Редьярд опустился на кучу свежесрубленных веток, а заснул раньше, чем голова коснулась земли. Тревор еще дважды обошел лагерь, выбрал место у костра, долго подкладывал хворостинки, блаженное тепло начало растекаться по телу. Ему показалось, что ветки дальнего кустарника вздрагивают, но они подрагивают всюду: крупные капли все еще срываются с деревьев.
Он даже не дремал, но когда увидел тени, что скользнули по маленькому лагерю, решил, что видит сны. Такое и раньше случалось в минуты сильнейшей усталости. Даже шагая, он иногда видел призрачные образы, слышал небесные песни, а потом, внезапно очнувшись, обнаруживал, что двигается совсем в другую сторону...
Сейчас он тупо смотрел на эти тени, и только когда они начали срезать у спящего Редьярда с пояса кошель, он встрепенулся, набрал в грудь воздуха, заорал страшным голосом, способным поднять мертвого:
— Тревога!.. Нападение!
На него прыгнули, кто-то ударил сзади. На мокрой земле все поскальзывались, удар пришелся по плечу. Зато его топор описал полукруг и, хотя тоже промахнулся, не попал по голове, древко в пальцах тряхнуло, раздался дикий вопль. На землю шлепнулась отрубленная рука.
Воины вскакивали, теперь по всей поляне гремел стук мечей, слышалась брань, сдавленные выкрики. Глаза Тревора привыкли к мраку, он видел, как темная тень метнулась прямо в шатер. Сам он сражался с двумя разбойниками, только увидел через их головы, как из шатра выпала выброшенная пинком служанка.

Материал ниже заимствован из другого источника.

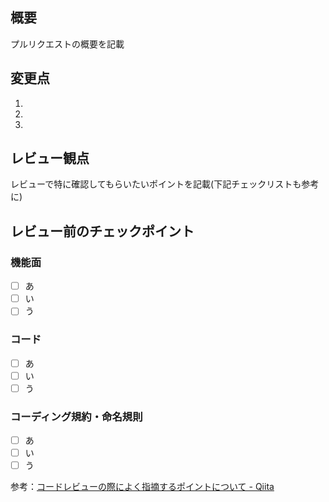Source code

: ## 概要
プルリクエストの概要を記載

## 変更点
1.
2.
3.

## レビュー観点
レビューで特に確認してもらいたいポイントを記載(下記チェックリストも参考に)

## レビュー前のチェックポイント
### 機能面
- [ ] あ
- [ ] い
- [ ] う

### コード
- [ ] あ
- [ ] い
- [ ] う

### コーディング規約・命名規則
- [ ] あ
- [ ] い
- [ ] う

参考：[コードレビューの際によく指摘するポイントについて - Qiita](https://qiita.com/twainy@github/items/055c8b60b7779239d88e)
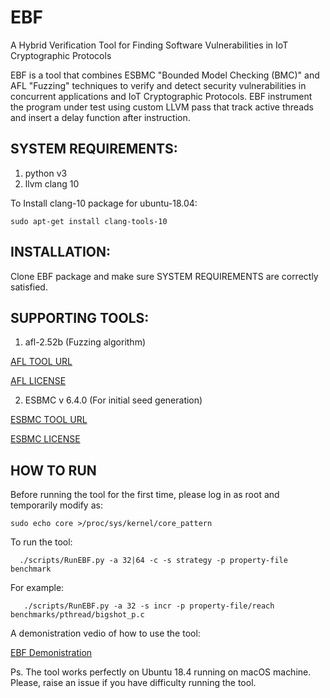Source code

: # EBF
A Hybrid Verification Tool for Finding Software Vulnerabilities in IoT Cryptographic Protocols


EBF is a tool that combines ESBMC "Bounded Model Checking (BMC)" and AFL "Fuzzing" techniques to verify and detect security vulnerabilities in concurrent applications and IoT Cryptographic Protocols.
EBF instrument the program under test using custom LLVM pass that track active threads and insert a delay function after instruction. 
## SYSTEM REQUIREMENTS:
1. python v3
2. llvm clang 10

To Install clang-10 package for ubuntu-18.04:

` sudo apt-get install clang-tools-10
`
## INSTALLATION:
Clone EBF package and make sure SYSTEM REQUIREMENTS are correctly satisfied.

## SUPPORTING TOOLS:
1. afl-2.52b (Fuzzing algorithm)

[AFL TOOL URL](http://lcamtuf.coredump.cx/afl/ )

 [AFL LICENSE ](http://lcamtuf.coredump.cx/afl/README.txt)
 
2. ESBMC v 6.4.0 (For initial seed generation)

[ESBMC TOOL URL](https://github.com/esbmc/esbmc)

[ESBMC LICENSE ](https://github.com/esbmc/esbmc/blob/master/COPYING)

## HOW TO RUN
Before running the tool for the first time, please log in as root and temporarily modify as:

` sudo echo core >/proc/sys/kernel/core_pattern
`

To run the tool:

`   ./scripts/RunEBF.py -a 32|64 -c -s strategy -p property-file benchmark 
`

For example:

`    ./scripts/RunEBF.py -a 32 -s incr -p property-file/reach benchmarks/pthread/bigshot_p.c
`

A demonistration vedio of how to use the tool:

[EBF Demonistration](https://video.manchester.ac.uk/faculties/eb93b3a8b5a268cd92d4a041fcd72231/9c174f87-532a-487a-b4a1-a2f166fef270/)

Ps. The tool works perfectly on Ubuntu 18.4 running on macOS machine. Please, raise an issue if you have difficulty running the tool.
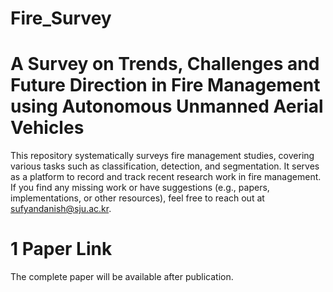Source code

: # Fire_Survey
# A Survey on Trends, Challenges and Future Direction in Fire Management using Autonomous Unmanned Aerial Vehicles
This repository systematically surveys fire management studies, covering various tasks such as classification, detection, and segmentation. It serves as a platform to record and track recent research work in fire management. If you find any missing work or have suggestions (e.g., papers, implementations, or other resources), feel free to reach out at sufyandanish@sju.ac.kr.
# 1 Paper Link
The complete paper will be available after publication.
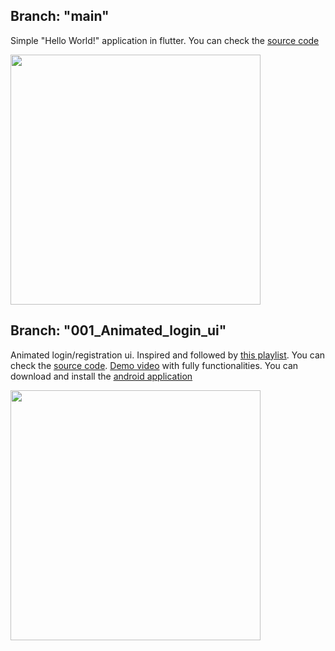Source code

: ## Branch: "main"
Simple "Hello World!" application in flutter. You can check the [source code](https://github.com/Donaboyev/learning-flutter)

<img src="https://user-images.githubusercontent.com/56734609/122209234-bffb7280-cebd-11eb-8a5c-b4426f2211a9.png" width="400" heigth="730" />

## Branch: "001_Animated_login_ui"
Animated login/registration ui. Inspired and followed by [this playlist](https://www.youtube.com/playlist?list=PLGCjwl1RrtcTtZygS_av-vM4WXzOcfHf-). You can check the [source code](https://github.com/Donaboyev/learning-flutter/tree/001_Animated_login_ui). 
[Demo video](https://youtu.be/-IYbD4bgysc) with fully functionalities. You can download and install the [android application](https://t.me/android_projects/78)

<img src="https://user-images.githubusercontent.com/56734609/122211274-fcc86900-cebf-11eb-929b-24cae3a16d96.gif" width="400" heigth="730" />
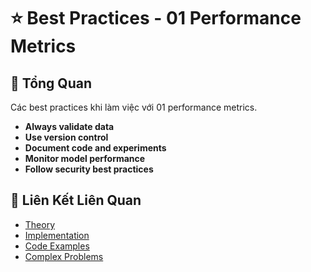 # ⭐ Best Practices - 01 Performance Metrics

## 🎯 Tổng Quan

Các best practices khi làm việc với 01 performance metrics.

- **Always validate data**
- **Use version control**
- **Document code and experiments**
- **Monitor model performance**
- **Follow security best practices**

## 🔗 Liên Kết Liên Quan

- [Theory](./THEORY_01_performance_metrics.md)
- [Implementation](./IMPLEMENTATION_01_performance_metrics.md)
- [Code Examples](./CODE_EXAMPLES_01_performance_metrics.md)
- [Complex Problems](./COMPLEX_PROBLEMS.md)

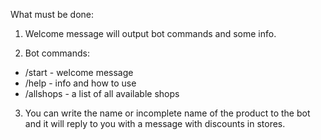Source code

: What must be done:

1. Welcome message will output bot commands and some info.

2. Bot commands:

- /start - welcome message
- /help - info and how to use
- /allshops - a list of all available shops

3. You can write the name or incomplete name of the product to the bot and it
   will reply to you with a message with discounts in stores.
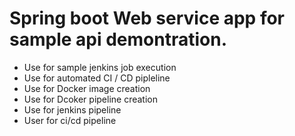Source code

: # Spring boot Web service app for sample api demontration.
- Use for sample jenkins job execution
- Use for automated CI / CD pipleline
- Use for Docker image creation
- Use for Dcoker pipeline creation
- Use for jenkins pipeline
- User for ci/cd pipeline
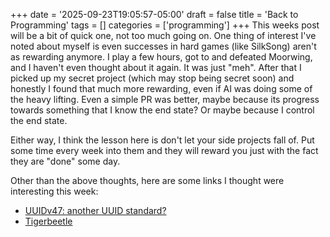 +++
date = '2025-09-23T19:05:57-05:00'
draft = false
title = 'Back to Programming'
tags = []
categories = ['programming']
+++
This weeks post will be a bit of quick one, not too much going on. One thing of interest I've noted about myself is even successes in hard games (like SilkSong) aren't as rewarding anymore. I play a few hours, got to and defeated Moorwing, and I haven't even thought about it again. It was just "meh". After that I picked up my secret project (which may stop being secret soon) and honestly I found that much more rewarding, even if AI was doing some of the heavy lifting. Even a simple PR was better, maybe because its progress towards something that I know the end state? Or maybe because I control the end state. 

Either way, I think the lesson here is don't let your side projects fall of. Put some time every week into them and they will reward you just with the fact they are "done" some day.

Other than the above thoughts, here are some links I thought were interesting this week:
- [UUIDv47: another UUID standard?](https://github.com/ali-master/uuidv47)
- [Tigerbeetle](https://tigerbeetle.com/)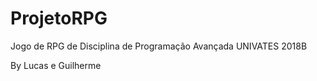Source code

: # ProjetoRPG
Jogo de RPG de Disciplina de Programação Avançada
UNIVATES 2018B

By Lucas e Guilherme
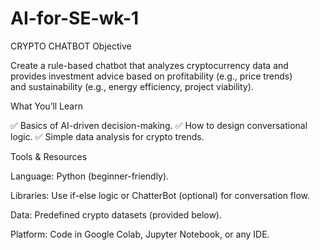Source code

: # AI-for-SE-wk-1
CRYPTO CHATBOT
Objective

Create a rule-based chatbot that analyzes cryptocurrency data and provides investment advice based on profitability (e.g., price trends) and sustainability (e.g., energy efficiency, project viability).

What You’ll Learn

✅ Basics of AI-driven decision-making.
✅ How to design conversational logic.
✅ Simple data analysis for crypto trends.

Tools & Resources

Language: Python (beginner-friendly).

Libraries: Use if-else logic or ChatterBot (optional) for conversation flow.

Data: Predefined crypto datasets (provided below).

Platform: Code in Google Colab, Jupyter Notebook, or any IDE.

Через мгновение разбойник высунулся из шатра. Впереди себя держал Лютецию, захватив сгибом локтя ее шею, а другой рукой приставил нож к ее горлу. В слабом свете нежное девичье горло белело отчетливо, еще страшнее блеснуло лезвие узкого ножа.
Тревор бешеным натиском заставил разбойников попятиться, сейчас бы прорваться к повозке, но оттуда раздался сильный властный голос:
— Эй!.. Ваша хозяйка у меня в руках!.. Кончай лить кровь!
Голос принадлежал явно вожаку. Разбойники сразу попятились, на мордах расплывались широкие улыбки. Воины тоже остановились, мечи и топоры держали наготове. Все бросали злые настороженные взгляды то друг на друга, то на сверкающее в лунном свете лезвие у горла Лютеции.
Тревор крикнул свирепо:
— Оставь ее! Сражайтесь с теми, кто сражается!
В голосе старого воина слышался страх. Вожак нагло расхохотался:
— Совсем дурак? Нам добыча нужна, а не резня. Все назад! Можете даже не складывать свое железо. Но ценности заберем.
— У нас нет ценностей! — крикнул Тревор.
Вожак захохотал злее, с чувством победителя:
— Это для вас не ценности, а мы люди бедные... Вот на вашей хозяйке сколько камешков! Да и само платье... Вы ведь рады будете получить ее хоть голой, только бы живой?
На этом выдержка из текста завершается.